Paul Foulkes-Arellano 33:33
I think for me, the most exciting thing is the speed of education and the speed of adoption of certain things. So I would say a lot of this great circularity is pretty restricted to Europe right now. So, Europe has led, as a continent, on circularity. I do a lot of work in Australia, the infrastructure just isn't there even for basic recycling, nevermind, circularity and bigger picture stuff, but they're gonna have to get there quickly. They're gonna have to leapfrog Europe and do it very quickly. When you look across Africa, Asia, Latin America, their nation's full of very young people, you know, they've got a much younger age profile. And people are ready to leapfrog. You know, young people that I work with, young activists are ready to go from linear straight into absolutely circular. They don't have an issue with some of these really grander aims. They're like, yeah, we're starting from scratch. We'll build it like that. Just tell us what the model is, and we will make it happen. And for me, that's the exciting bit. We have traditionally dumped, the G7 countries have dumped our stuff in developing countries that have little infrastructure to deal with it. So whether we're talking about electronic waste, whether we're talking about packaging waste, and often toxic chemicals are being shipped out in containers and dumped in countries that literally cannot deal with that. where we have a lot of biodiversity. So that all has to change. But I feel the best thing is that we're getting the legislation that we need. And the reason that Digital DRS happen so quickly- legislation. Once you have legislation, you can see businesses moving at the speed of light. If there's no legislation, both businesses and investors will say, Well, I'll invest when the legislation is here, or I will implement when the legislation is here. But we're getting that very kind of like draconian, the industry would say legislation coming in. And it's making people work more quickly and more intelligently and not dragging their feet because they can. And that, for me, is the most exciting bit.
Barry O'Kane 35:53
Yeah, brilliant, thank you so much. Thanks so much for joining us, really appreciate your time and sharing. And that was a really amazing conversation with us all. Just finally, for the listeners who want to find out more about you or get in touch or the work that you do, where should they go?
Paul Foulkes-Arellano 36:07
So easiest place to go is circuthon.com, which is CIRCUTHON. If you look me up on LinkedIn, I'm very active on LinkedIn. As anyone who knows me will, will see Paul Foulkes-Arellano, Circuthon Consulting on LinkedIn. And that's where you'll find most of the information. But also, if you google Paul Foulkes-Arellano, I'm the only Foulkes-Arellano apart from the rest of my family, you will see lots of articles about packaging, about fashion and about general circularity dotted over the internet. So have a look there as well.
Barry O'Kane 36:47
Awesome, thank you so much. I do encourage people to go and check out the work you're doing, as you say you're very active on LinkedIn, which is brilliant.

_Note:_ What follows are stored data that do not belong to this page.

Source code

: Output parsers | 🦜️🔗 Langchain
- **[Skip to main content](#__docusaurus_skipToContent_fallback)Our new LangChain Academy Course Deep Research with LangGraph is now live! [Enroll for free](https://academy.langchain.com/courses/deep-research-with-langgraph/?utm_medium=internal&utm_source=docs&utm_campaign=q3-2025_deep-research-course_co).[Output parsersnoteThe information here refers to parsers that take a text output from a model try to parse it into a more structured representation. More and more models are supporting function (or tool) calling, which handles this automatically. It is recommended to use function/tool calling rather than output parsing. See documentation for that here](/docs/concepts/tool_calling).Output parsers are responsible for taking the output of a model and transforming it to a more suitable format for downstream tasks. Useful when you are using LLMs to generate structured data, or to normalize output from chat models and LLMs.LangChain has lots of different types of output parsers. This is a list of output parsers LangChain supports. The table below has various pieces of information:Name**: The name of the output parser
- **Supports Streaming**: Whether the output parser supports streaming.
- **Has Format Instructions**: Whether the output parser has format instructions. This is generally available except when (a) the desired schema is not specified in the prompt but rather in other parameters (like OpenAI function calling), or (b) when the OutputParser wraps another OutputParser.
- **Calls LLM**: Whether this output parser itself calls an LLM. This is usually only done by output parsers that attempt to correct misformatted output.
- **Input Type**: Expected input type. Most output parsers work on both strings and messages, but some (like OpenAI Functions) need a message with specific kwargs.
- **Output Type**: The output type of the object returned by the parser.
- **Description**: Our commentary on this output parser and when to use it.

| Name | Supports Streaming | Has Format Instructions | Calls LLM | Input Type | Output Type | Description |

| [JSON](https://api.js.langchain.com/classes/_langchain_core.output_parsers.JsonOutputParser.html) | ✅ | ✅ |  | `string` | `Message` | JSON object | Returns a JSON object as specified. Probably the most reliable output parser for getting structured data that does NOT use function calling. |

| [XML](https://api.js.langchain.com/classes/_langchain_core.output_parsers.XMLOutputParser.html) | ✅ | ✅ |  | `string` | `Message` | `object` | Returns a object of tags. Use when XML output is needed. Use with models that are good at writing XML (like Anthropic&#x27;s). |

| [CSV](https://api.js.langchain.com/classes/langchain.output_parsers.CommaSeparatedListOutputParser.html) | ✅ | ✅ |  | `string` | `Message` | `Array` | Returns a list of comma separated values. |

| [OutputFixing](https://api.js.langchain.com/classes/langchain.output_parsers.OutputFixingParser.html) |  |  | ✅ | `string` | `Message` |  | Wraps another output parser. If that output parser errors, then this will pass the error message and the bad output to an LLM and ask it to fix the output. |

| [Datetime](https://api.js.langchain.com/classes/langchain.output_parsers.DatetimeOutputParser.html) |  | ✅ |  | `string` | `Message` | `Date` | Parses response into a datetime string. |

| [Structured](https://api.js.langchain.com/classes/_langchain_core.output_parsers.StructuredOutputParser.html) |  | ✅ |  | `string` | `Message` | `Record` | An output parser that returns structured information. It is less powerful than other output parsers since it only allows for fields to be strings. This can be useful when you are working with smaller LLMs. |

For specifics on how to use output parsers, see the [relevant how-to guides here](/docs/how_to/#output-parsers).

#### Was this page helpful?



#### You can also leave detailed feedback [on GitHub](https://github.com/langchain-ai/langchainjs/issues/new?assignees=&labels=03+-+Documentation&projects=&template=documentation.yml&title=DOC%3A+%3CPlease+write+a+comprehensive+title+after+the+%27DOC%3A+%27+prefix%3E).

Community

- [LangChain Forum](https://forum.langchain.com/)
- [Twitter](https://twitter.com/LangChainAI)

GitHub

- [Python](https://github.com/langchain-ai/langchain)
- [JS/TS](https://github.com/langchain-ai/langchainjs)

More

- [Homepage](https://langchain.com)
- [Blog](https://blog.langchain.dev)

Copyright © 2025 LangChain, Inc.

I find out a lot of things that you're sharing and learn a lot from your LinkedIn feed, which is brilliant. We'll link to that and to Circuthon and also the different initiatives and other projects you're involved in. There's so much, so for the listeners definitely worth going and checking out the sites. As usual we'll link them in the Show Notes. Thanks again, Paul. Really appreciate your time.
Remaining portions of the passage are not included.